**Required action**
Return each record word for word and omit the pictures.

**Stored data**
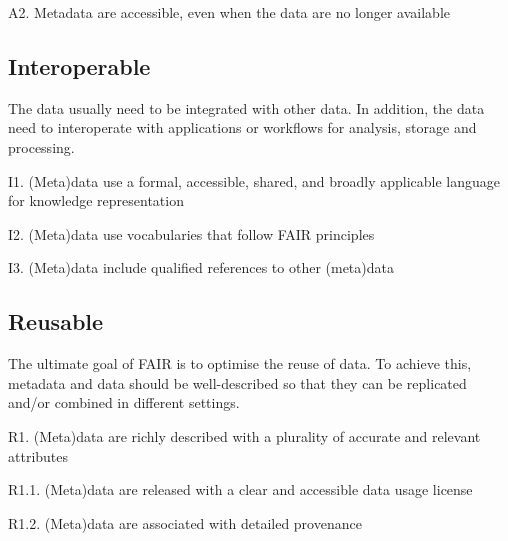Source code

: \documentclass[
  english,
  paper=a4,
  oneside,captions=tableheading
]{scrbook}
\renewenvironment{quote}{\begin{customblockquote}\list{}{\rightmargin=0em\leftmargin=0em}%
\item\relax\color{blockquote-text}\ignorespaces}{\unskip\unskip\endlist\end{customblockquote}}
\begin{document}
\begin{quote}
A2. Metadata are accessible, even when the data are no longer available
\end{quote}

\hypertarget{interoperable}{%
\subsection{Interoperable}\label{interoperable}}

\begin{quote}
The data usually need to be integrated with other data. In addition, the
data need to interoperate with applications or workflows for analysis,
storage and processing.
\end{quote}

\begin{quote}
I1. (Meta)data use a formal, accessible, shared, and broadly applicable
language for knowledge representation
\end{quote}

\begin{quote}
I2. (Meta)data use vocabularies that follow FAIR principles
\end{quote}

\begin{quote}
I3. (Meta)data include qualified references to other (meta)data
\end{quote}

\hypertarget{reusable}{%
\subsection{Reusable}\label{reusable}}

\begin{quote}
The ultimate goal of FAIR is to optimise the reuse of data. To achieve
this, metadata and data should be well-described so that they can be
replicated and/or combined in different settings.
\end{quote}

\begin{quote}
R1. (Meta)data are richly described with a plurality of accurate and
relevant attributes
\end{quote}

\begin{quote}
R1.1. (Meta)data are released with a clear and accessible data usage
license
\end{quote}

\begin{quote}
R1.2. (Meta)data are associated with detailed provenance
\end{quote}
\end{document}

**Answer below**
Source code

: \documentclass[
  english,
  paper=a4,
  oneside,captions=tableheading
]{scrbook}
\renewenvironment{quote}{\begin{customblockquote}\list{}{\rightmargin=0em\leftmargin=0em}%
\item\relax\color{blockquote-text}\ignorespaces}{\unskip\unskip\endlist\end{customblockquote}}
\begin{document}
\begin{quote}
A2. Metadata are accessible, even when the data are no longer available
\end{quote}

\hypertarget{interoperable}{%
\subsection{Interoperable}\label{interoperable}}

\begin{quote}
The data usually need to be integrated with other data. In addition, the
data need to interoperate with applications or workflows for analysis,
storage and processing.
\end{quote}

\begin{quote}
I1. (Meta)data use a formal, accessible, shared, and broadly applicable
language for knowledge representation
\end{quote}

\begin{quote}
I2. (Meta)data use vocabularies that follow FAIR principles
\end{quote}

\begin{quote}
I3. (Meta)data include qualified references to other (meta)data
\end{quote}

\hypertarget{reusable}{%
\subsection{Reusable}\label{reusable}}

\begin{quote}
The ultimate goal of FAIR is to optimise the reuse of data. To achieve
this, metadata and data should be well-described so that they can be
replicated and/or combined in different settings.
\end{quote}

\begin{quote}
R1. (Meta)data are richly described with a plurality of accurate and
relevant attributes
\end{quote}

\begin{quote}
R1.1. (Meta)data are released with a clear and accessible data usage
license
\end{quote}

\begin{quote}
R1.2. (Meta)data are associated with detailed provenance
\end{quote}
\end{document}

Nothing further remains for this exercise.